Dix-sept balais, l'âge des possibles.
Travis Shelton n'aurait pas dû. Non, il n'aurait pas dû prendre ce qui ne lui appartenait pas. En l'occurence le champ de cannabis de Toomey pour un libre-service. Résultat des courses, un tendon d'Achille sectionné et la peur de sa vie. Côté réconfort, oublions son paternel et ses champs de tabac. Le courant est depuis bien longtemps en mode off au point de tout larguer pour aller se réfugier dans le mobile home de Leonard, dealer notoire.
Difficile d'imaginer ce gamin, à la croisée des chemins, se construire sereinement aux côtés d'un tel modèle...

Si vous appréciez l'humain dans tout ce qu'il a de faillible et vouez un amour immodéré au nature writing alors n'hésitez pas un instant, ce monde là vaut vraiment le détour.
A mille lieues de ces récits qui font de la surenchère leur marque de fabrique, Le Monde à l'Endroit se déguste lentement, au rythme des saisons qui s'égrènent et de notre jeune Travis qui se construit au travers de choix parfois discutables mais toujours riches d'enseignement.
Bien plus qu'un récit initiatique, une ode à la nature et à la rédemption.
Toujours sur la corde raide, constamment tiraillé entre le bien et le mal, Travis devra également lever le voile sur un pan tragique de son histoire familiale. Un drame qui pourrait bien avoir des répercussions dévastatrices sur cet adolescent en mal de figure paternelle.
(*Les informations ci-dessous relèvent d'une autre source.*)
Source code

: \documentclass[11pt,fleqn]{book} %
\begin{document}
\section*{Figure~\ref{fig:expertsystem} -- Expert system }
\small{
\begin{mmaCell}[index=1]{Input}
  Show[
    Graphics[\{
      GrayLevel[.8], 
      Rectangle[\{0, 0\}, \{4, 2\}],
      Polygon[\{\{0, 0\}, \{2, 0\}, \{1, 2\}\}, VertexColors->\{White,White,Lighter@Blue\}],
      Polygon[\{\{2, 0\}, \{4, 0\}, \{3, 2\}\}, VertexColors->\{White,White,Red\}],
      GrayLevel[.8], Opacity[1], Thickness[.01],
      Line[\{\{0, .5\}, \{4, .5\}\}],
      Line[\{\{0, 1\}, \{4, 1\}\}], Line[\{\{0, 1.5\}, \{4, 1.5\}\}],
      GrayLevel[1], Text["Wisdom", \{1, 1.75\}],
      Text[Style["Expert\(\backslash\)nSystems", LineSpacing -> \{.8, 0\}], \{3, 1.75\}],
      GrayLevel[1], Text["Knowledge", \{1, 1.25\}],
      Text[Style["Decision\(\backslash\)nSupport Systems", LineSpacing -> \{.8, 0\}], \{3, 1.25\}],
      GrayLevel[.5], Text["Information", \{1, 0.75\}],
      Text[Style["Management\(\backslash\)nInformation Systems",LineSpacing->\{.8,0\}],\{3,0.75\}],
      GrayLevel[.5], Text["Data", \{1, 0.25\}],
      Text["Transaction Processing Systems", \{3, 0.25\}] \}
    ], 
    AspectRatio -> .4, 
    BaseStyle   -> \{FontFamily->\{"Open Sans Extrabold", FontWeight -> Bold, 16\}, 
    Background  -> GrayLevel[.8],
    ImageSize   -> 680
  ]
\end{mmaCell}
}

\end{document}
Se dire qu'il a essayé avec les moyens qu'il avait et que sa vie valait finalement la peine d'être vécue, voilà ce vers quoi il tendra invariablement.
Sans être un modèle de droiture et d'ambition, Travis et son parcours, régulièrement en mode essorage à 1400 tours/mn, programme homme délicat, ne génère qu'un unique sentiment, le respect.

Un très grand Rash, encore.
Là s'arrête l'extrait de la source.